**What is being asked**
Work through the data below and give the number of lines holding the word "vanGoghhh", without any other text.

**Data supplied**

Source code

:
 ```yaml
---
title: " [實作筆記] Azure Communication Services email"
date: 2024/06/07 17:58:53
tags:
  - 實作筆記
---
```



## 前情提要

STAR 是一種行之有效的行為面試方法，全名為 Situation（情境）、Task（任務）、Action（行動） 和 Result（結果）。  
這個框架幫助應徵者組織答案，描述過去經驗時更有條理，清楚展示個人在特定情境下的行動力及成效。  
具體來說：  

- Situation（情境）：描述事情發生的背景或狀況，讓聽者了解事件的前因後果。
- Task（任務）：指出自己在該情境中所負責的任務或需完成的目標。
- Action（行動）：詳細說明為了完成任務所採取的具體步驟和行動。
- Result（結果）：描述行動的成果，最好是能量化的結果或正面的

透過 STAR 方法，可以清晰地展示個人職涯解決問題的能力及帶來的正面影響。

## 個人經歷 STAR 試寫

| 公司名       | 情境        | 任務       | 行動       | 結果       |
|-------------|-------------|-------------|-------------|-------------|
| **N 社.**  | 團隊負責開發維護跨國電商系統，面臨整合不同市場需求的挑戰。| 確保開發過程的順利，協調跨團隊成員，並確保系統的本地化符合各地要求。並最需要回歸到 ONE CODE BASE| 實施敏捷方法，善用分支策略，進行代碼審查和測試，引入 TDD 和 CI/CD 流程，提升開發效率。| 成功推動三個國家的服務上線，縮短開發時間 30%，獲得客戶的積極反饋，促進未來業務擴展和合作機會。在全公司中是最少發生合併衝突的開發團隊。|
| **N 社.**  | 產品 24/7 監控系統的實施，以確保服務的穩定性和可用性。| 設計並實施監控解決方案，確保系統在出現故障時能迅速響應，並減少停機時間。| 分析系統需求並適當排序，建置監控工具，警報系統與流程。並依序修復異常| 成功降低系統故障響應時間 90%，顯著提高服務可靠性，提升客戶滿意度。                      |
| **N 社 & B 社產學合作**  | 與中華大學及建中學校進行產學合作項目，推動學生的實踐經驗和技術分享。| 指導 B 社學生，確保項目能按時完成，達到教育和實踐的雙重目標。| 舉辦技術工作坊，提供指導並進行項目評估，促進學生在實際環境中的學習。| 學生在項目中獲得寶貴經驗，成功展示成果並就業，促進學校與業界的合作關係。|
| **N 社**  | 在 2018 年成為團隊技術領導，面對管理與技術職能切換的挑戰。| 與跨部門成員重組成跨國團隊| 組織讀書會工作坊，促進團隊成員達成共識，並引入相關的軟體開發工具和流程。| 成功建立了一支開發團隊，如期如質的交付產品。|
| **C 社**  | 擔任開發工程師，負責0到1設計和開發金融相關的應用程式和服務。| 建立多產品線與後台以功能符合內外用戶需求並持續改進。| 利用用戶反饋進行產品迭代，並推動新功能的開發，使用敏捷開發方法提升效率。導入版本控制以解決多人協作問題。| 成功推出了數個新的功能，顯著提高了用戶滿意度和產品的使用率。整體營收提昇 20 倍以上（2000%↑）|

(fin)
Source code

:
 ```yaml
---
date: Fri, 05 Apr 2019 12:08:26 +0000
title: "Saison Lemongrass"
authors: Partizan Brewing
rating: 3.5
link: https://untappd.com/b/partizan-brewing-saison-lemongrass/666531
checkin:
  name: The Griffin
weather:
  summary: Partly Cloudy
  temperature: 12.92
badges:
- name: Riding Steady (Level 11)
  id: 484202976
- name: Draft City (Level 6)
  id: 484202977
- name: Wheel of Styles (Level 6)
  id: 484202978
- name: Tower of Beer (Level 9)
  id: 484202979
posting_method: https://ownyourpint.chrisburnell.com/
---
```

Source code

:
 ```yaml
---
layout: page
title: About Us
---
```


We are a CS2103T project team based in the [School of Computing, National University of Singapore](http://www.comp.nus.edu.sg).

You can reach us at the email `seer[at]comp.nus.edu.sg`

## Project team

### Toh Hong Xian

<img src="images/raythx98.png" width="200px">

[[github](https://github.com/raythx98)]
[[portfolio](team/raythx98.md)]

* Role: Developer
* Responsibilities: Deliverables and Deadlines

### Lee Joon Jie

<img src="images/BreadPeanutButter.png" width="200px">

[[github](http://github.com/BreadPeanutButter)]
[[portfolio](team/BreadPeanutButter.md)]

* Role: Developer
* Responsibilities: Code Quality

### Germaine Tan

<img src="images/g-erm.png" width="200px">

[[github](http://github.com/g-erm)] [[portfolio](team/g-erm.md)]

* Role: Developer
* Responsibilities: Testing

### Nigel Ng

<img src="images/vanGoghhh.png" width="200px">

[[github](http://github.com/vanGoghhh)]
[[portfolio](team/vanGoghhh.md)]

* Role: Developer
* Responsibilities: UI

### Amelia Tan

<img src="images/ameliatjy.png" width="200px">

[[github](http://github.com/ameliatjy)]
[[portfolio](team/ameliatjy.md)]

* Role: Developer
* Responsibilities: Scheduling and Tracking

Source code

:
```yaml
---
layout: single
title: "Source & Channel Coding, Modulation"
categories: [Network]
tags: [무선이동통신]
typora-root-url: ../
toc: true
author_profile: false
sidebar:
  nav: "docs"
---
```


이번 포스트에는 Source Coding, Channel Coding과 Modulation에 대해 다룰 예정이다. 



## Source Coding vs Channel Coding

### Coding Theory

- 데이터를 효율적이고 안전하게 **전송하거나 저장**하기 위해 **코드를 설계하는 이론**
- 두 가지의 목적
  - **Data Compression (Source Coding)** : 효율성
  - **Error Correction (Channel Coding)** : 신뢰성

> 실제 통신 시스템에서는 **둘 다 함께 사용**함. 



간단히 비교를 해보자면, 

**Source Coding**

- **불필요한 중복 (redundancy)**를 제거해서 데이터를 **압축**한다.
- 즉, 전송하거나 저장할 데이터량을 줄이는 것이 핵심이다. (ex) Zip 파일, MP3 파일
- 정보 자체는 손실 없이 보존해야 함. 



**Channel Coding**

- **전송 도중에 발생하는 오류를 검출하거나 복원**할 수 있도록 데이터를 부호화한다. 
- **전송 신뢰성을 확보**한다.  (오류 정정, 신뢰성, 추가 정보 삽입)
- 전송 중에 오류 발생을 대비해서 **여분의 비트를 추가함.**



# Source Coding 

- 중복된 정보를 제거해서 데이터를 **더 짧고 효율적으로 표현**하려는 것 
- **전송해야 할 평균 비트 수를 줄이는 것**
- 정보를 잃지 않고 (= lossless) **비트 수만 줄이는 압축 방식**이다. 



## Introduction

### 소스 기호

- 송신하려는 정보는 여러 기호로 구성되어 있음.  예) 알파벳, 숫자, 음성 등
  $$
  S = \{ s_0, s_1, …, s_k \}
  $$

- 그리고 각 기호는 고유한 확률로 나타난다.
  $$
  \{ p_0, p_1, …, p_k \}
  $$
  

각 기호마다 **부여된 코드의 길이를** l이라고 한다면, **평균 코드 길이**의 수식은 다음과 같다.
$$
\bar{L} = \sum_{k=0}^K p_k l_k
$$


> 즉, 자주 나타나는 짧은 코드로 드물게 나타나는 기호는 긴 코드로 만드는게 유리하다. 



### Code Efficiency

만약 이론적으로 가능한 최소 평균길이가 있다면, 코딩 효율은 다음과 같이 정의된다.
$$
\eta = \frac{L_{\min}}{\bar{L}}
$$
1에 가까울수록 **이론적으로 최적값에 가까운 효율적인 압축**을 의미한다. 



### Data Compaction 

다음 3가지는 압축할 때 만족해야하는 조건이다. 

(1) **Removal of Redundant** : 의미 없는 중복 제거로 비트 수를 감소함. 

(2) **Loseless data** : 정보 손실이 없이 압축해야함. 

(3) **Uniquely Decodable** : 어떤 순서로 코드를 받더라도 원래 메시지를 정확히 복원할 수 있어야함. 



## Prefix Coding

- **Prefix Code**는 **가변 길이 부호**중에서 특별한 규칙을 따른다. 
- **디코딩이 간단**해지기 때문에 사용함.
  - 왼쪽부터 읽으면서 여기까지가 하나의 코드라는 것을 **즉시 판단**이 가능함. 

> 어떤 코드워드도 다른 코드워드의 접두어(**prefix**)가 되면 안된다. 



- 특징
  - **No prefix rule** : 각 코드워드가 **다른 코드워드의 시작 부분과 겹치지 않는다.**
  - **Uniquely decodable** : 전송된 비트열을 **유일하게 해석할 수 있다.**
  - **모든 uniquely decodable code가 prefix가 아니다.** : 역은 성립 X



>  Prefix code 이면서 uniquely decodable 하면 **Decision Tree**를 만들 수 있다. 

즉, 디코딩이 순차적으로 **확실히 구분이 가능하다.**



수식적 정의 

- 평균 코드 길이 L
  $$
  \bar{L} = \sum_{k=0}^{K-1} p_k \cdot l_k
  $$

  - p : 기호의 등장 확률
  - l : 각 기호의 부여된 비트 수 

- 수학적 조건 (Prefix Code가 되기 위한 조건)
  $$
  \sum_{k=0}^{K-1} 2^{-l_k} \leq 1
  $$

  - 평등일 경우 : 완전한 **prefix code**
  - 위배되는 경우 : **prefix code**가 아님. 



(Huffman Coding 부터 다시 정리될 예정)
* * *
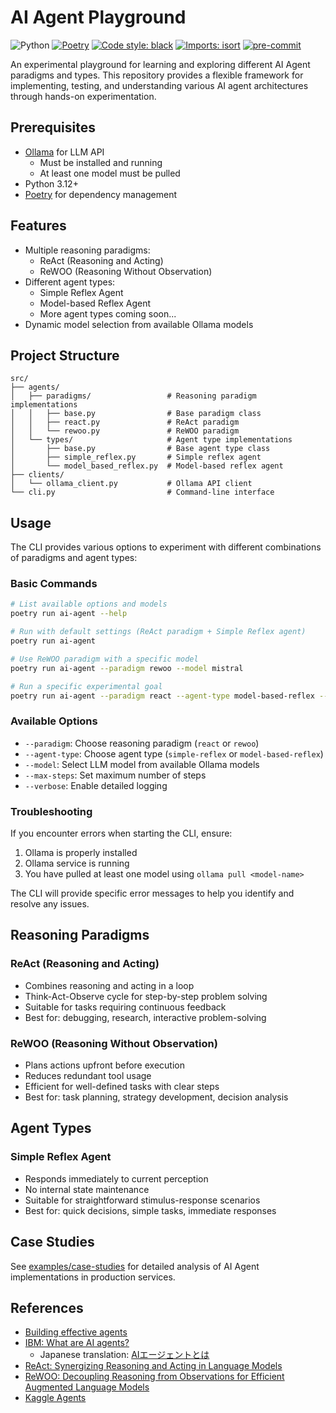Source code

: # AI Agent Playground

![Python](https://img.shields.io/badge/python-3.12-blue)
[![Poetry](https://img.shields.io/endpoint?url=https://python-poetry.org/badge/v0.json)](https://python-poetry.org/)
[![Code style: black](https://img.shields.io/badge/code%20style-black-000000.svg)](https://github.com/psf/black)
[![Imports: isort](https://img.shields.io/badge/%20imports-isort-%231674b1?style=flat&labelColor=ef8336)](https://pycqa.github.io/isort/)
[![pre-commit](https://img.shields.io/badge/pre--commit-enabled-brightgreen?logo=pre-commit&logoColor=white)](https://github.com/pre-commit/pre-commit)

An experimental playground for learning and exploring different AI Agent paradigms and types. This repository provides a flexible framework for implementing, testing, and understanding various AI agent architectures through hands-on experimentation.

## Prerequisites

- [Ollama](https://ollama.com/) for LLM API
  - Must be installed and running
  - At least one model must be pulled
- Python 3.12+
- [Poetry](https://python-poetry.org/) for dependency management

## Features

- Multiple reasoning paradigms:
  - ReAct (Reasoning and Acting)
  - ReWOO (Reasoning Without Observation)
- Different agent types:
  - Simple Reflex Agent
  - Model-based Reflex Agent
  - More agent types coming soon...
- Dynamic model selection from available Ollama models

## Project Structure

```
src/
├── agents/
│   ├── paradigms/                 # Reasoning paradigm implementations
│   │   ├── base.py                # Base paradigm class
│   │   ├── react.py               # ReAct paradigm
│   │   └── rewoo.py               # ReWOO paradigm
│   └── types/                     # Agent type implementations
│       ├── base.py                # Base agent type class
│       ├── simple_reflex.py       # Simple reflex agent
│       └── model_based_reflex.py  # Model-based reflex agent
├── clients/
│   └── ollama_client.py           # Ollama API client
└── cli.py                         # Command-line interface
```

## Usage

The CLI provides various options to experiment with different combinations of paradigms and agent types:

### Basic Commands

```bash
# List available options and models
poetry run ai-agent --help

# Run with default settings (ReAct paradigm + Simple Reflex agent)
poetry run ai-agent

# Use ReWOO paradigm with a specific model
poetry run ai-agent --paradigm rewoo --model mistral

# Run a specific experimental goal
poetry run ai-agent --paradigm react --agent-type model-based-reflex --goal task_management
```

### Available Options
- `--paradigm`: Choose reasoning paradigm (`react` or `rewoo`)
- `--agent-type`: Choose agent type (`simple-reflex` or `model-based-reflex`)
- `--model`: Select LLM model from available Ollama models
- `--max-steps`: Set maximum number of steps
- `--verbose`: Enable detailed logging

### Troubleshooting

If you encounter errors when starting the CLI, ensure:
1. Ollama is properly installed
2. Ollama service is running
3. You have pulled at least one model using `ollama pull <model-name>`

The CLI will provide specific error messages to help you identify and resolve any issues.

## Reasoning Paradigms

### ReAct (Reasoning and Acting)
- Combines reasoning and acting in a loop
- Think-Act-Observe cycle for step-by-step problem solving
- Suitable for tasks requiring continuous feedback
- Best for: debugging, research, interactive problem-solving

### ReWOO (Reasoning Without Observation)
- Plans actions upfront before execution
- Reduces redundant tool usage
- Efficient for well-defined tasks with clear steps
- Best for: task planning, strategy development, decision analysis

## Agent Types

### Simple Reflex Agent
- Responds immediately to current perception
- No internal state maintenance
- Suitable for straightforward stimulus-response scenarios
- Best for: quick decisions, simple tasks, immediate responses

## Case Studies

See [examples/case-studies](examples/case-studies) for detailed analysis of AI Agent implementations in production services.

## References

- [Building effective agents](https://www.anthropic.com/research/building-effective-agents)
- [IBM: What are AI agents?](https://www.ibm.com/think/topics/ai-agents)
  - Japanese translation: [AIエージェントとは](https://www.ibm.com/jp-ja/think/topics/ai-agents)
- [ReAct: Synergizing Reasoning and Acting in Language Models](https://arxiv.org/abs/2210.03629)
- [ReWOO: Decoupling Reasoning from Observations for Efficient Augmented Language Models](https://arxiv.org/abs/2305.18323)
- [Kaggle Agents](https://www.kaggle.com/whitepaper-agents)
* * *
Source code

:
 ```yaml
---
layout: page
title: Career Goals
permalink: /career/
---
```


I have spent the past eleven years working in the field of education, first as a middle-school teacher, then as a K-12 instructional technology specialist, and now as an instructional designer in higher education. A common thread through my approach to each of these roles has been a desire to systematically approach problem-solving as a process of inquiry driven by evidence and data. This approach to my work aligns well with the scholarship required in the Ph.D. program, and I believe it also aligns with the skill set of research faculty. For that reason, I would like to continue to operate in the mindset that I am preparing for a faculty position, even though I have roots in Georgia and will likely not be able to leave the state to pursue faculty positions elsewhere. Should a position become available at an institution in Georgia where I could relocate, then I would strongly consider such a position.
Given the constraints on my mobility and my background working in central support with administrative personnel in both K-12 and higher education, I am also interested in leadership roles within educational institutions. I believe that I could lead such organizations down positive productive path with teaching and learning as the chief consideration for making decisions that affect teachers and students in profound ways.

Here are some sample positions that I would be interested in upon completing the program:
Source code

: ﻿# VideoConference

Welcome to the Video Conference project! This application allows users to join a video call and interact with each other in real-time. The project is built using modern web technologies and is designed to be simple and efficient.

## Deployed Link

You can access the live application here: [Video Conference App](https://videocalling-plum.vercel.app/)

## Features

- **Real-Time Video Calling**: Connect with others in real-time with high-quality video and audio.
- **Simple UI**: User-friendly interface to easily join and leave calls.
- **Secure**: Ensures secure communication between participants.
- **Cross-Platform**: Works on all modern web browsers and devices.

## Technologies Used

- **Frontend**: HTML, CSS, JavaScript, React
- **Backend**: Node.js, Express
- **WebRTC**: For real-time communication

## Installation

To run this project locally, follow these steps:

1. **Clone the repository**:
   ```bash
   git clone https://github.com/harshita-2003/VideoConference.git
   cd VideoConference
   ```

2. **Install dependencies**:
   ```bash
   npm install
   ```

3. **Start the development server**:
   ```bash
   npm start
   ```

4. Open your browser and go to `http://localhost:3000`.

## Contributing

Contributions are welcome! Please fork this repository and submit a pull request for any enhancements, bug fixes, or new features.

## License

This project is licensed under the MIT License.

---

**Written response**
3